[GIVEN ENTRIES]:

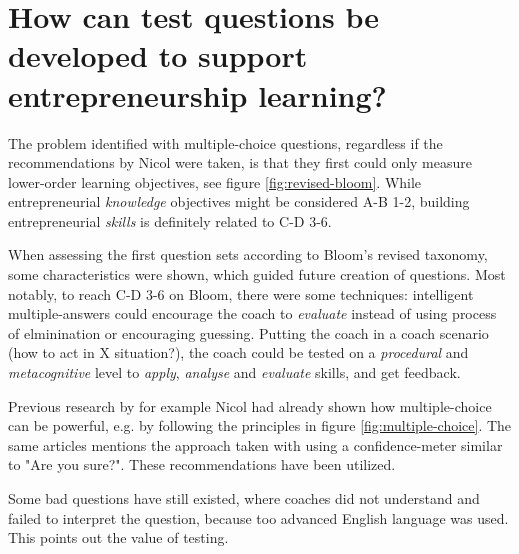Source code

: 
\section{How can test questions be developed to support entrepreneurship learning?} %

  The problem identified with multiple-choice questions, regardless if the recommendations by Nicol \cite{nicol} were taken, is that they first could only measure lower-order learning objectives, see figure \ref{fig:revised-bloom}. While entrepreneurial \textit{knowledge} objectives might be considered A-B 1-2, building entrepreneurial \textit{skills} is definitely related to C-D 3-6.

  When assessing the first question sets according to Bloom's revised taxonomy, some characteristics were shown, which guided future creation of questions. Most notably, to reach C-D 3-6 on Bloom, there were some techniques: intelligent multiple-answers could encourage the coach to \textit{evaluate} instead of using process of elminination or encouraging guessing. Putting the coach in a coach scenario (how to act in X situation?), the coach could be tested on a \textit{procedural} and \textit{metacognitive} level to \textit{apply}, \textit{analyse} and \textit{evaluate} skills, and get feedback.

  Previous research by for example Nicol \cite{nicol} had already shown how multiple-choice can be powerful, e.g. by following the principles in figure \ref{fig:multiple-choice}. The same articles mentions the approach taken with using a confidence-meter similar to "Are you sure?". These recommendations have been utilized.

  Some bad questions have still existed, where coaches did not understand and failed to interpret the question, because too advanced English language was used. This points out the value of testing.



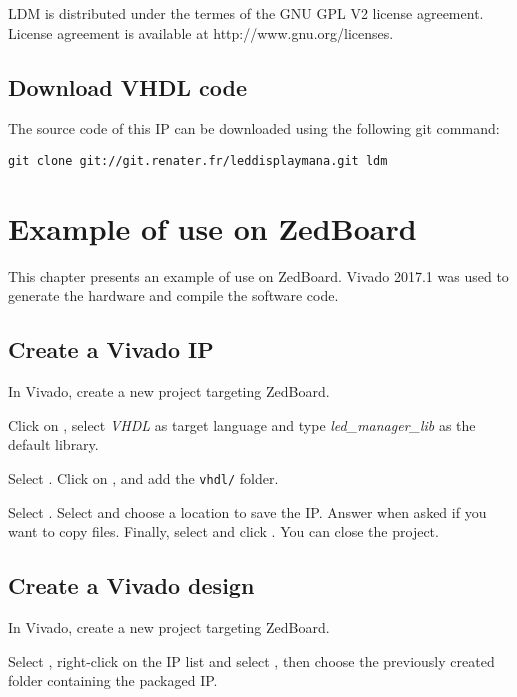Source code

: \documentclass[openany,a4paper]{book}
\begin{document}
LDM is distributed under the termes of the GNU GPL V2 license agreement. 
License agreement is available at http://www.gnu.org/licenses.

\section{Download VHDL code}

The source code of this IP can be downloaded using the following git command:
\begin{verbatim}
git clone git://git.renater.fr/leddisplaymana.git ldm 
\end{verbatim}


\chapter{Example of use on ZedBoard}

This chapter presents an example of use on ZedBoard. Vivado 2017.1 was used to generate the hardware and compile the software code.


\section{Create a Vivado IP}

In Vivado, create a new project targeting ZedBoard.

Click on , select \textit{VHDL} as target language and type \textit{led\_manager\_lib} as the default library.

Select .
Click on , and add the \texttt{vhdl/} folder.

Select .
Select  and choose a location to save the IP.
Answer  when asked if you want to copy files.
Finally, select  and click .
You can close the project.

\section{Create a Vivado design}

In Vivado, create a new project targeting ZedBoard.

Select , right-click on the IP list and select , then choose the previously created folder containing the packaged IP.
\end{document}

[PROBLEM TO WORK ON]: All of the entries above are to be written out exactly, with no pictures.

[ANSWER FOR THE TASK]:
Source code

: 
\section{How can test questions be developed to support entrepreneurship learning?} %

  The problem identified with multiple-choice questions, regardless if the recommendations by Nicol \cite{nicol} were taken, is that they first could only measure lower-order learning objectives, see figure \ref{fig:revised-bloom}. While entrepreneurial \textit{knowledge} objectives might be considered A-B 1-2, building entrepreneurial \textit{skills} is definitely related to C-D 3-6.

  When assessing the first question sets according to Bloom's revised taxonomy, some characteristics were shown, which guided future creation of questions. Most notably, to reach C-D 3-6 on Bloom, there were some techniques: intelligent multiple-answers could encourage the coach to \textit{evaluate} instead of using process of elminination or encouraging guessing. Putting the coach in a coach scenario (how to act in X situation?), the coach could be tested on a \textit{procedural} and \textit{metacognitive} level to \textit{apply}, \textit{analyse} and \textit{evaluate} skills, and get feedback.

  Previous research by for example Nicol \cite{nicol} had already shown how multiple-choice can be powerful, e.g. by following the principles in figure \ref{fig:multiple-choice}. The same articles mentions the approach taken with using a confidence-meter similar to "Are you sure?". These recommendations have been utilized.

  Some bad questions have still existed, where coaches did not understand and failed to interpret the question, because too advanced English language was used. This points out the value of testing.



Source code

: \documentclass[openany,a4paper]{book}
\begin{document}
LDM is distributed under the termes of the GNU GPL V2 license agreement. 
License agreement is available at http://www.gnu.org/licenses.

\section{Download VHDL code}

The source code of this IP can be downloaded using the following git command:
\begin{verbatim}
git clone git://git.renater.fr/leddisplaymana.git ldm 
\end{verbatim}


\chapter{Example of use on ZedBoard}

This chapter presents an example of use on ZedBoard. Vivado 2017.1 was used to generate the hardware and compile the software code.


\section{Create a Vivado IP}

In Vivado, create a new project targeting ZedBoard.

Click on , select \textit{VHDL} as target language and type \textit{led\_manager\_lib} as the default library.

Select .
Click on , and add the \texttt{vhdl/} folder.

Select .
Select  and choose a location to save the IP.
Answer  when asked if you want to copy files.
Finally, select  and click .
You can close the project.

\section{Create a Vivado design}

In Vivado, create a new project targeting ZedBoard.

Select , right-click on the IP list and select , then choose the previously created folder containing the packaged IP.
\end{document}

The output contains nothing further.